INCONTRO
CON ALPIDIO BALBO
Dalla
ricca imprenditoria alla più umile delle dedizioni non profit a sostegno della
popolazione del Benin. Oltre otto lustri all’insegna della sconfinata
solidarietà
di Ernesto Bodini
Si dice che gli incontri conviviali
siano fine a sé stessi. Ma in realtà non è sempre così specie se alla base di
questi vi è la ricerca (e la scoperta) di “protagonisti” del volontariato, il
cui vissuto è ricco di esperienze tanto toccanti quanto utili per il nostro
bagaglio... esistenziale.
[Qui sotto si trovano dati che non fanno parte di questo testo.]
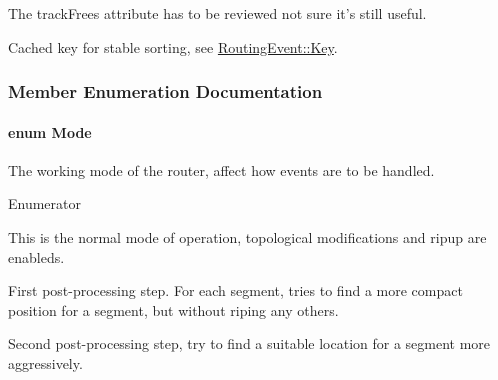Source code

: The track\-Frees attribute has to be reviewed not sure it's still useful.

Cached key for stable sorting, see \hyperlink{classKite_1_1RoutingEvent_1_1Key}{Routing\-Event\-::\-Key}. 

\subsubsection{Member Enumeration Documentation}
\hypertarget{classKite_1_1RoutingEvent_a46c8a310cf4c094f8c80e1cb8dc1f911}{
\paragraph[{Mode}]{\setlength{\rightskip}{0pt plus 5cm}enum {\bf Mode}}}\label{classKite_1_1RoutingEvent_a46c8a310cf4c094f8c80e1cb8dc1f911}
The working mode of the router, affect how events are to be handled. \begin{Desc}
\item[Enumerator]\par
\begin{description}
\item[{\em 
\hypertarget{classKite_1_1RoutingEvent_a46c8a310cf4c094f8c80e1cb8dc1f911a3980b02882c46c9bd4caf15040b85d1a}{Negociate}\label{classKite_1_1RoutingEvent_a46c8a310cf4c094f8c80e1cb8dc1f911a3980b02882c46c9bd4caf15040b85d1a}
}]This is the normal mode of operation, topological modifications and ripup are enableds. \item[{\em 
\hypertarget{classKite_1_1RoutingEvent_a46c8a310cf4c094f8c80e1cb8dc1f911a5afe185b48d7acf013dd5ccadc5b2414}{Pack}\label{classKite_1_1RoutingEvent_a46c8a310cf4c094f8c80e1cb8dc1f911a5afe185b48d7acf013dd5ccadc5b2414}
}]First post-\/processing step. For each segment, tries to find a more compact position for a segment, but without riping any others. \item[{\em 
\hypertarget{classKite_1_1RoutingEvent_a46c8a310cf4c094f8c80e1cb8dc1f911a27b403019a93f9f127cf64a0688a8288}{Repair}\label{classKite_1_1RoutingEvent_a46c8a310cf4c094f8c80e1cb8dc1f911a27b403019a93f9f127cf64a0688a8288}
}]Second post-\/processing step, try to find a suitable location for a segment more aggressively. \end{description}
\end{Desc}


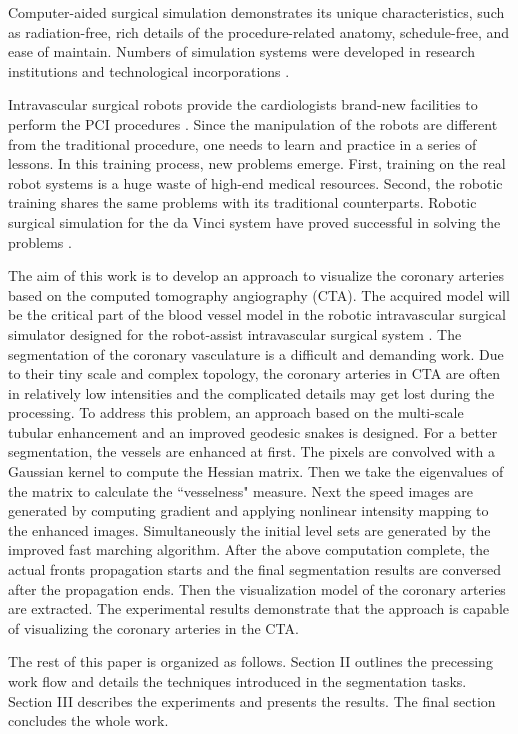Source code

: Computer-aided surgical simulation demonstrates its unique characteristics, such as radiation-free, rich details of the procedure-related anatomy, schedule-free, and ease of maintain.
Numbers of simulation systems were developed in research institutions \cite{Dawson1996DK,Wang1997ICard,Cotin2000ICTS} and technological incorporations \cite{CAEWeb,MenticeWeb,SimbionixWeb}.

Intravascular surgical robots provide the cardiologists brand-new facilities to perform the PCI procedures \cite{NIOBEWeb,HansenWeb,Beyar2006RNS,Smilowitz2012}.
Since the manipulation of the robots are different from the traditional procedure, one needs to learn and practice in a series of lessons.
In this training process, new problems emerge.
First, training on the real robot systems is a huge waste of high-end medical resources.
Second, the robotic training shares the same problems with its traditional counterparts.
Robotic surgical simulation for the da Vinci system have proved successful in solving the problems \cite{Liss2012,Kesavadas2011}.

The aim of this work is to develop an approach to visualize the coronary arteries based on the computed tomography angiography (CTA).
The acquired model will be the critical part of the blood vessel model in the robotic intravascular surgical simulator designed for the robot-assist intravascular surgical system \cite{Ji2011EMBC}.
The segmentation of the coronary vasculature is a difficult and demanding work.
Due to their tiny scale and complex topology, the coronary arteries in CTA are often in relatively low intensities and the complicated details may get lost during the processing.
To address this problem, an approach based on the multi-scale tubular enhancement and an improved geodesic snakes is designed.
For a better segmentation, the vessels are enhanced at first.
The pixels are convolved with a Gaussian kernel to compute the Hessian matrix.
Then we take the eigenvalues of the matrix to calculate the ``vesselness" measure.
Next the speed images are generated by computing gradient and applying nonlinear intensity mapping to the enhanced images.
Simultaneously the initial level sets are generated by the improved fast marching algorithm.
After the above computation complete, the actual fronts propagation starts and the final segmentation results are conversed after the propagation ends.
Then the visualization model of the coronary arteries are extracted.
The experimental results demonstrate that the approach is capable of visualizing the coronary arteries in the CTA.

The rest of this paper is organized as follows.
Section II outlines the precessing work flow and details the techniques introduced in the segmentation tasks.
Section III describes the experiments and presents the results.
The final section concludes the whole work.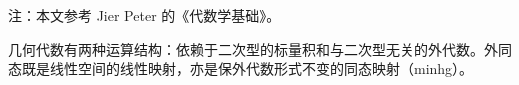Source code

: 

注：本文参考 Jier Peter 的《代数学基础》。

几何代数有两种运算结构：依赖于二次型的标量积和与二次型无关的外代数。外同态既是线性空间的线性映射，亦是保外代数形式不变的同态映射（minhg）。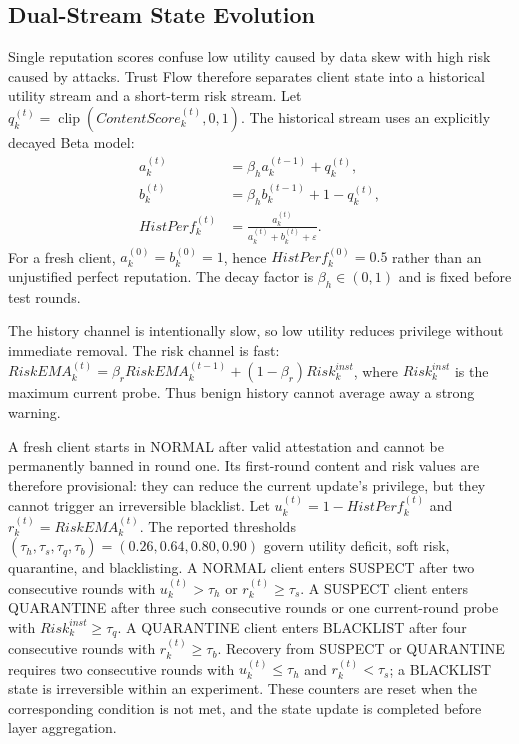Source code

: \documentclass[conference,compsoc]{IEEEtran}
\begin{document}
\subsection{Dual-Stream State Evolution}

Single reputation scores confuse low utility caused by data skew with high risk caused by attacks. Trust Flow therefore separates client state into a historical utility stream and a short-term risk stream. Let $q_k^{(t)}=\operatorname{clip}(ContentScore_k^{(t)},0,1)$. The historical stream uses an explicitly decayed Beta model:
\begin{equation}
\begin{aligned}
    a_k^{(t)}&=\beta_h a_k^{(t-1)}+q_k^{(t)},\\
    b_k^{(t)}&=\beta_h b_k^{(t-1)}+1-q_k^{(t)},\\
    HistPerf_k^{(t)}&=\frac{a_k^{(t)}}{a_k^{(t)}+b_k^{(t)}+\varepsilon}.
\end{aligned}
\end{equation}
For a fresh client, $a_k^{(0)}=b_k^{(0)}=1$, hence $HistPerf_k^{(0)}=0.5$ rather than an unjustified perfect reputation. The decay factor is $\beta_h\in(0,1)$ and is fixed before test rounds.

The history channel is intentionally slow, so low utility reduces privilege without immediate removal. The risk channel is fast: $RiskEMA_k^{(t)}=\beta_rRiskEMA_k^{(t-1)}+(1-\beta_r)Risk_k^{inst}$, where $Risk_k^{inst}$ is the maximum current probe. Thus benign history cannot average away a strong warning.

    A fresh client starts in NORMAL after valid attestation and cannot be permanently banned in round one. Its first-round content and risk values are therefore provisional: they can reduce the current update's privilege, but they cannot trigger an irreversible blacklist. Let $u_k^{(t)}=1-HistPerf_k^{(t)}$ and $r_k^{(t)}=RiskEMA_k^{(t)}$. The reported thresholds $(\tau_h,\tau_s,\tau_q,\tau_b)=(0.26,0.64,0.80,0.90)$ govern utility deficit, soft risk, quarantine, and blacklisting. A NORMAL client enters SUSPECT after two consecutive rounds with $u_k^{(t)}>\tau_h$ or $r_k^{(t)}\geq\tau_s$. A SUSPECT client enters QUARANTINE after three such consecutive rounds or one current-round probe with $Risk_k^{inst}\geq\tau_q$. A QUARANTINE client enters BLACKLIST after four consecutive rounds with $r_k^{(t)}\geq\tau_b$. Recovery from SUSPECT or QUARANTINE requires two consecutive rounds with $u_k^{(t)}\leq\tau_h$ and $r_k^{(t)}<\tau_s$; a BLACKLIST state is irreversible within an experiment. These counters are reset when the corresponding condition is not met, and the state update is completed before layer aggregation.
\end{document}
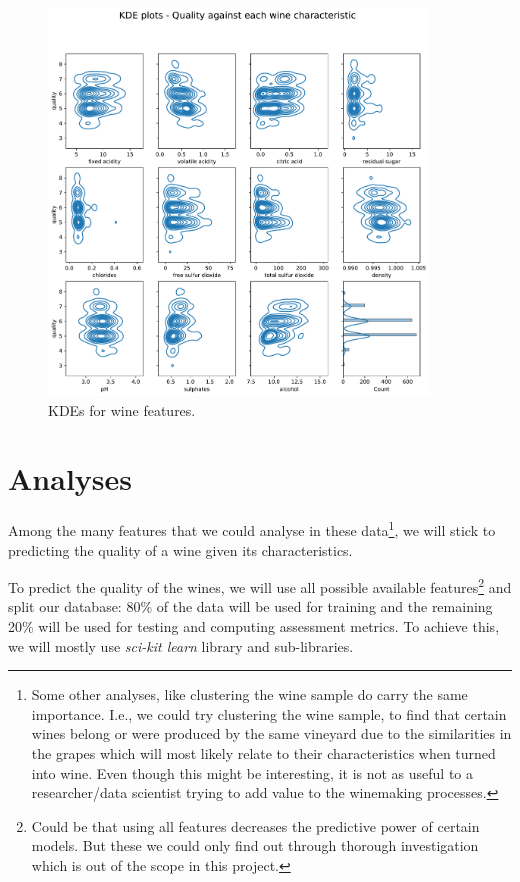 \documentclass[11pt]{article}
\begin{document}
\begin{figure}[h!]
    \centering
    \includegraphics[width=0.9\textwidth]{figs/wine_kde}
    \caption{KDEs for wine features.}
    \label{fig:wine_kdes}
\end{figure}


\section{Analyses}\label{sec:analyses}

Among the many features that we could analyse in these data\footnote{Some other analyses, like clustering the wine sample do
carry the same importance. I.e., we could try clustering the wine sample, to find that certain
wines belong or were produced by the same vineyard due to the similarities in the grapes which
will most likely relate to their characteristics when turned into wine.
Even though this might be interesting, it is not as useful to a researcher/data scientist trying to add value
to the winemaking processes.}, we will stick to predicting the quality
of a wine given its characteristics.

To predict the quality of the wines, we will use all possible available features\footnote{Could be that using all
features decreases the predictive power of certain models. But these we could only find out through thorough investigation
which is out of the scope in this project.} and split our database: 80\% of the data will be used for training and
the remaining 20\% will be used for testing and computing assessment metrics.
To achieve this, we will mostly use \emph{sci-kit learn} library and sub-libraries.
\end{document}
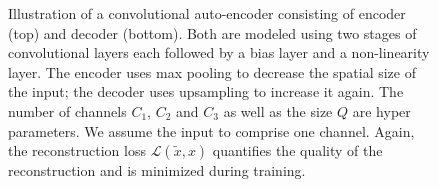 \documentclass[twoside,11pt,a4paper]{article}
\begin{document}
\begin{figure}
  \caption{Illustration of a convolutional auto-encoder consisting of encoder (top)
  and decoder (bottom). Both are modeled using two stages of convolutional
  layers each followed by a bias layer and a non-linearity layer. The encoder uses
  max pooling to decrease the spatial size of the input; the decoder uses upsampling
  to increase it again. The number of channels $C_1$, $C_2$ and $C_3$ as well as
  the size $Q$ are hyper parameters. We assume the input to comprise one channel.
  Again, the reconstruction loss $\mathcal{L}(\tilde{x}, x)$ quantifies the quality of
  the reconstruction and is minimized during training.}
  \label{fig:deep-learning-convolutional-auto-encoder}
\end{figure}
 
\end{document}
È il caso, ad esempio, dell’incontro che ho avuto con
“papà” Alpidio Balbo (nella foto), un
trentino d’adozione “doc” e veterano della solidarietà umana verso popolazioni
a noi lontane che lui ha raggiunto e aiutato con innumerevoli iniziative volte
alla loro sopravvivenza e rispetto della dignità. Classe 1931, una moglie (Carmen)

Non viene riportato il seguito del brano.